A transdisciplinary research subject

In addition to organic chemistry, molecular chemistry and neurology, the sense of smell seems to be a theme that is relevant to many other disciplines. Olivier David, for example, uses his knowledge of the history of chemistry to foster collaboration in literature. "Researcher Érika Wicky specialises in 19th century literature and is interested in descriptions of the smell of painters' studios. She noted that black paints were often cited and therefore concluded that they had a strong and distinctive smell. The idea behind our collaboration is to recreate the smell of painters' studios and better understand the composition of certain paintings," explains the lecturer.

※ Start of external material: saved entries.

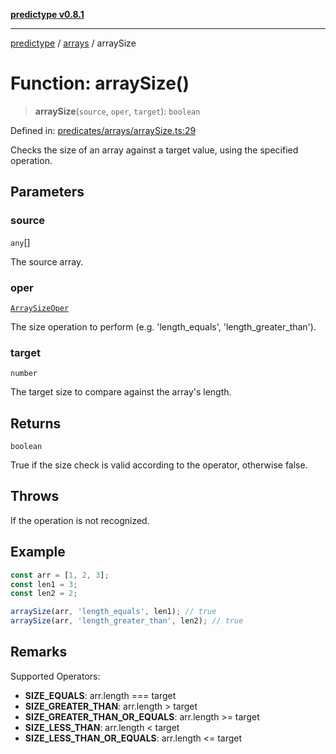 [**predictype v0.8.1**](../../README.md)

***

[predictype](../../modules.md) / [arrays](../README.md) / arraySize

# Function: arraySize()

> **arraySize**(`source`, `oper`, `target`): `boolean`

Defined in: [predicates/arrays/arraySize.ts:29](https://github.com/maduhaime/predictype/blob/2310adbaccb6fbc00cdab8e345e79bd5b09e40f5/src/predicates/arrays/arraySize.ts#L29)

Checks the size of an array against a target value, using the specified operation.

## Parameters

### source

`any`[]

The source array.

### oper

[`ArraySizeOper`](../enums/type-aliases/ArraySizeOper.md)

The size operation to perform (e.g. 'length_equals', 'length_greater_than').

### target

`number`

The target size to compare against the array's length.

## Returns

`boolean`

True if the size check is valid according to the operator, otherwise false.

## Throws

If the operation is not recognized.

## Example

```ts
const arr = [1, 2, 3];
const len1 = 3;
const len2 = 2;

arraySize(arr, 'length_equals', len1); // true
arraySize(arr, 'length_greater_than', len2); // true
```

## Remarks

Supported Operators:
- **SIZE_EQUALS**: arr.length === target
- **SIZE_GREATER_THAN**: arr.length > target
- **SIZE_GREATER_THAN_OR_EQUALS**: arr.length >= target
- **SIZE_LESS_THAN**: arr.length < target
- **SIZE_LESS_THAN_OR_EQUALS**: arr.length <= target

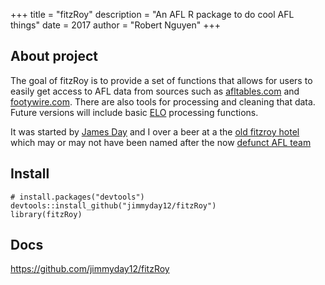 +++
title = "fitzRoy"
description = "An AFL R package to do cool AFL things"
date = 2017
author = "Robert Nguyen"
+++

## About project

The goal of fitzRoy is to provide a set of functions that allows for users to easily get access to AFL data from sources such as [afltables.com](https://afltables.com/afl/afl_index.html) and [footywire.com](https://www.footywire.com/). There are also tools for processing and cleaning that data. Future versions will include basic [ELO](https://fivethirtyeight.com/tag/elo-ratings/) processing functions.

It was started by [James Day](https://twitter.com/jamesday87) and I over a beer at a the [old fitzroy hotel](http://www.oldfitzroy.com.au/) which may or may not have been named after the now [defunct AFL team](https://en.wikipedia.org/wiki/Fitzroy_Football_Club)

## Install

```{r}
# install.packages("devtools")
devtools::install_github("jimmyday12/fitzRoy")
library(fitzRoy)

```

## Docs

https://github.com/jimmyday12/fitzRoy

Claire de March also applies her discoveries in fundamental chemistry to more societal applications. In a recent study, carried out with neurobiologist Noam Sobel, the researcher focused on the smell of tears and the consequences of inhaling them. Also in 2023, she succeeded in "resuscitating" the olfactory receptors of a Denisovian and a Neanderthal, two cousins of Homo sapiens who disappeared 30,000 to 40,000 years ago. "The aim was to retrace the evolutionary history of olfactory receptors in the Homo genus, in particular to determine whether the three species had different perceptions of odours," explains the researcher. The results suggest that, while Neanderthals appeared to have a large number of receptors comparable to those of Homo sapiens, most are no longer functional. The olfactory receptors of Denisovans, different from those of Homo sapiens, seemed to function in the same way as modern olfactory receptors. "Our research suggests that Neanderthals had a weaker sense of smell than we do, but that Denisovans were more sensitive to sweet and sulphurous odours." says an enthusiastic Claire de March. "This study is one of the greatest thrills of my career. The receptor we reconstructed had not been active for 30,000 years!"

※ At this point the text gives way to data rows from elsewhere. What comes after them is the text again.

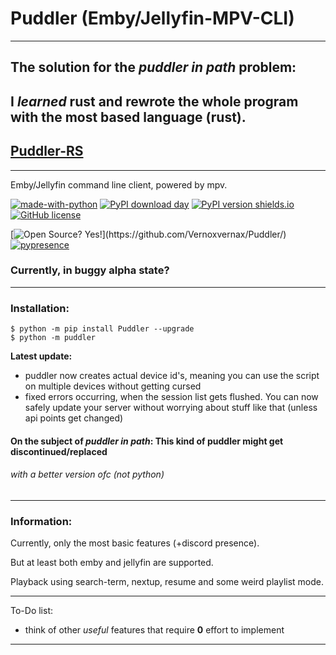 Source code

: # Puddler (Emby/Jellyfin-MPV-CLI)

___

## The solution for the *puddler in path* problem:
## I *learned* rust and rewrote the whole program with the most based language (rust).
## **[Puddler-RS](https://github.com/Vernoxvernax/Puddler-RS)**

___

Emby/Jellyfin command line client, powered by mpv.

[![made-with-python](https://img.shields.io/badge/Made%20with-Python-1f425f.svg?style=flat)](https://www.python.org/)
[![PyPI download day](https://img.shields.io/pypi/dd/puddler.svg?style=flat&logo=pypi)](https://pypi.python.org/pypi/Puddler/)
[![PyPI version shields.io](https://img.shields.io/pypi/v/puddler.svg?style=flat&logo=pypi)](https://pypi.python.org/pypi/Puddler/)
[![GitHub license](https://img.shields.io/github/license/Vernoxvernax/Puddler.svg?style=flat)](https://github.com/Vernoxvernax/Puddler/blob/main/COPYING)

[![Open Source? Yes!](https://badgen.net/badge/Open%20Source%20%3F/Yes%21/blue?style=flat&icon=github&#41;)](https://github.com/Vernoxvernax/Puddler/)
[![pypresence](https://img.shields.io/badge/using-pypresence-00bb88.svg?style=flat&logo=discord)](https://github.com/qwertyquerty/pypresence)


### Currently, in buggy alpha state?
___

### Installation:
```
$ python -m pip install Puddler --upgrade
$ python -m puddler
```

**Latest update:**
+ puddler now creates actual device id's, meaning you can use the script on multiple devices without getting cursed
+ fixed errors occurring, when the session list gets flushed. You can now safely update your server without worrying about stuff like that (unless api points get changed)

#### On the subject of *puddler in path*: This kind of puddler might get discontinued/replaced


###### with a better version ofc (not python)
___

### Information:

Currently, only the most basic features (+discord presence).

But at least both emby and jellyfin are supported.

Playback using search-term, nextup, resume and some weird playlist mode.

___

To-Do list:

+ think of other *useful* features that require **0** effort to implement

---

Linking such research, rooted at the atomic level, with social issues is "very exciting", Claire de March confides. Olivier David confirms: "One of the elements that I find specific to olfaction research is that researchers from very different backgrounds, from biochemistry to philosophy, can exchange ideas and understand each other. Talking about our perception of smells also involves sharing emotions. Few subjects manage to create such links between disciplines," he concludes.

References:

• Billesbølle, C.B., de March, C.A., van der Velden, W.J.C. et al. Structural basis of odorant recognition by a human odorant receptor. Nature 615, 742–749 (2023).
• Olivier R.P. David. A Chemical History of Polycyclic Musks. Chemistry. 2020 Jun 18 ; 26(34):7537-7555.
• Bourgon, C., Albin, A.S., Ando-Grard, O. et al. Neutrophils play a major role in the destruction of the olfactory epithelium during SARS-CoV-2 infection in hamsters. Cell. Mol. Life Sci. 79, 616 (2022).